In fact, if asked to pitch my tent on either side of the proverbial fence, I'd definitely set up camp with the tax lovers. But that still doesn't take away the feeling of injustice every month for the 20 per cent that never even touches my bank account. And as the multi-national tax avoiders sat down in front of MPs today, I couldn't help but feel their pain.

Not paying tax is bad. There's no two ways about it. Some would even go so far to call it immoral. It creates an injustice in the system and those with the big bucks can dodge millions in corporation tax, leaving the little man floundering with his higher prices and decreased sales. Especially in the current climate, it can seem mighty unfair that whilst we're counting our pennies to see if we've got enough for food this week, the Amazon's and Google's of the world are getting off almost entirely.

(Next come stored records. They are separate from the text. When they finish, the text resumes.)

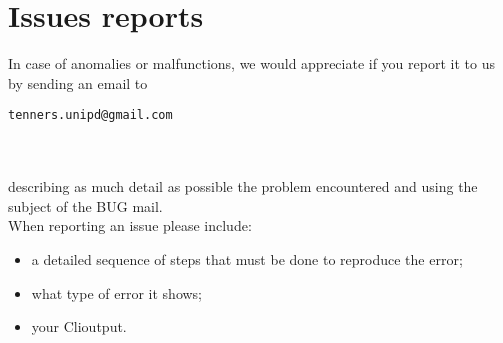 \section{Issues reports}
In case of anomalies or malfunctions, we would appreciate if you report it to us by sending an email to\\
\centerline {\texttt{tenners.unipd@gmail.com}}\\\\
describing as much detail as possible the problem encountered and using the subject of the BUG mail.\\
When reporting an issue please include:
\begin{itemize}
	\item a detailed sequence of steps that must be done to reproduce the error; 
	\item what type of error it shows;
	\item your Cli\glo output.
\end{itemize}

Yet whilst tax avoidance is undeniably morally dodgy, it's also undeniably legal. If someone offered me the chance to pay less tax legally, I'd take it. And so would most of us. It's basic human instinct to look out for our own immediate personal interests. If I just happened to be Amazon, Google or Starbucks? I sure as hell would want to keep as much of my cash as I could.

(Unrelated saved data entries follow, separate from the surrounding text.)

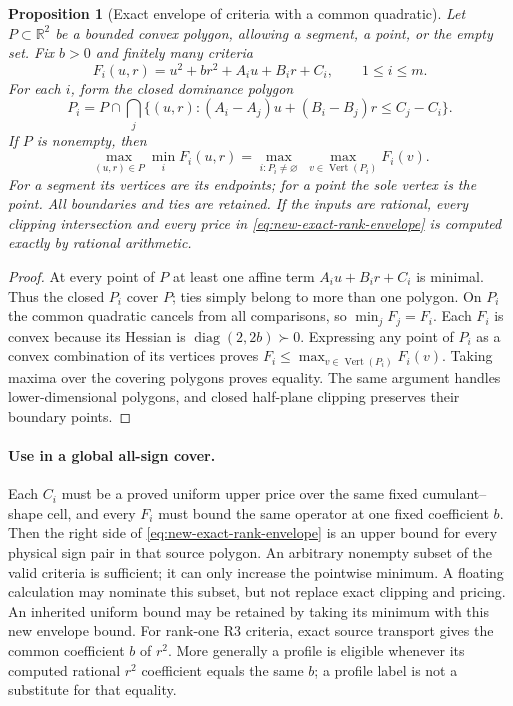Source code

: \documentclass[11pt]{article}
\newtheorem{proposition}[theorem]{Proposition}
\begin{document}
\begin{proposition}[Exact envelope of criteria with a common quadratic]
\label{prop:new-rank-dominance-envelope}
Let $P\subset\mathbb R^2$ be a bounded convex polygon, allowing a
segment, a point, or the empty set.  Fix $b>0$ and finitely many
criteria
\[
 F_i(u,r)=u^2+br^2+A_i u+B_i r+C_i,\qquad 1\leq i\leq m.
\]
For each $i$, form the closed dominance polygon
\[
 P_i=P\cap\bigcap_j
 \{(u,r):(A_i-A_j)u+(B_i-B_j)r\leq C_j-C_i\}.
\]
If $P$ is nonempty, then
\begin{equation}\label{eq:new-exact-rank-envelope}
 \max_{(u,r)\in P}\min_iF_i(u,r)
       =\max_{i:P_i\ne\varnothing}\;
                         \max_{v\in\operatorname{Vert}(P_i)}F_i(v).
\end{equation}
For a segment its vertices are its endpoints; for a point the sole
vertex is the point.  All boundaries and ties are retained.
If the inputs are rational, every clipping intersection and every
price in \eqref{eq:new-exact-rank-envelope} is computed exactly by
rational arithmetic.
\end{proposition}
\begin{proof}
At every point of $P$ at least one affine term
$A_i u+B_i r+C_i$ is minimal.  Thus the closed $P_i$ cover $P$;
ties simply belong to more than one polygon.  On $P_i$ the common
quadratic cancels from all comparisons, so $\min_jF_j=F_i$.
Each $F_i$ is convex because its Hessian is
$\operatorname{diag}(2,2b)\succ0$.  Expressing any point of $P_i$
as a convex combination of its vertices proves
$F_i\leq\max_{v\in\operatorname{Vert}(P_i)}F_i(v)$.
Taking maxima over the covering polygons proves equality.
The same argument handles lower-dimensional polygons, and closed
half-plane clipping preserves their boundary points.
\end{proof}

\paragraph{Use in a global all-sign cover.}
Each $C_i$ must be a proved uniform upper price over the same fixed
cumulant--shape cell, and every $F_i$ must bound the same operator
at one fixed coefficient $b$.  Then the right side of
\eqref{eq:new-exact-rank-envelope} is an upper bound for every physical
sign pair in that source polygon.  An arbitrary nonempty subset of
the valid criteria is sufficient; it can only increase the pointwise
minimum.  A floating calculation may nominate this subset, but not
replace exact clipping and pricing.  An inherited uniform bound may
be retained by taking its minimum with this new envelope bound.
For rank-one R3 criteria, exact source transport gives the common
coefficient $b$ of $r^2$.  More generally a profile is eligible
whenever its computed rational $r^2$ coefficient equals the same
$b$; a profile label is not a substitute for that equality.
\end{document}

It's incredibly easy to pin the blame on the massive multi-national “bad-boys”, but in doing so we're overlooking the main problem. No one can be expected to act morally, especially when doing so creates a direct conflict with our own personal interests. If MPs, and the public, want tax avoidance to go away, it will have to start with a law change.


Tax avoidance, is part of current society that we live in. People view it as acceptable, because they know they can get away with it, and that nobody is ale to hold them back.

But while it is a key part of the current capitalist system, it is also doing its company, the business sector and general society, damage in the long term.

There is only so long where big companies can carry on these methods. There is only so long that MPs can avoid taking action, in case they upset anybody along the way. Because, if they don't - there will be less money in the system to spend on healthcare, business start up loans and education (especially when we consider the amount of tax avoidance from companies like Starbucks totals more than the government has cut to benefits and so on).

And when there is less money for the government to spend we all know what comes next. Cuts to services and then we as consumers have to spend more money on essentials in life - then we have less money to spend. And when that happens, expensive coffee in theory will be one of the first things to go.

The companies need to consider their actions also, for the long term. But it isn't very likely to happen, because while it is legal to do so, and many people that view it as morally wrong, it doesn't stop the reality that they have corporate greed flowing through their veins.

And again, if the public are against it so much, then where is the real uproar, UKUncut are being left to protest about these issues alone, with a handful of dedicated members that turn up outside these shops every week. The public really need it hammering home about the possible reality of tax avoidance from companies is, in the short and long term.